━━━━━ Supplied information ━━━━━

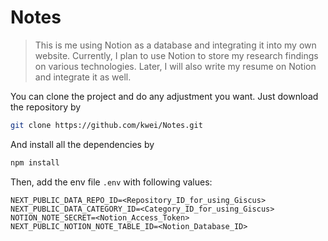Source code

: # Notes
> This is me using Notion as a database and integrating it into my own website. Currently, I plan to use Notion to store my research findings on various technologies. Later, I will also write my resume on Notion and integrate it as well.

You can clone the project and do any adjustment you want. Just download the repository by 
```bash
git clone https://github.com/kwei/Notes.git
```
And install all the dependencies by
```bash
npm install
```

Then, add the env file `.env` with following values:
```dotenv
NEXT_PUBLIC_DATA_REPO_ID=<Repository_ID_for_using_Giscus>
NEXT_PUBLIC_DATA_CATEGORY_ID=<Category_ID_for_using_Giscus>
NOTION_NOTE_SECRET=<Notion_Access_Token>
NEXT_PUBLIC_NOTION_NOTE_TABLE_ID=<Notion_Database_ID>
```
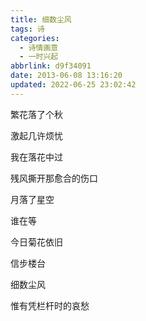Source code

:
 ```yaml
---
title: 细数尘风
tags: 诗
categories: 
  - 诗情画意
  - 一时兴起
abbrlink: d9f34091
date: 2013-06-08 13:16:20
updated: 2022-06-25 23:02:42
---
```


繁花落了个秋

激起几许烦忧

我在落花中过

残风撕开那愈合的伤口

月落了星空

谁在等

今日菊花依旧

信步楼台

细数尘风

惟有凭栏杆时的哀愁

━━━━━

Problem statement.
Copy every line from the data that includes the string "Notes".

Solution for this task.
: # Notes
git clone https://github.com/kwei/Notes.git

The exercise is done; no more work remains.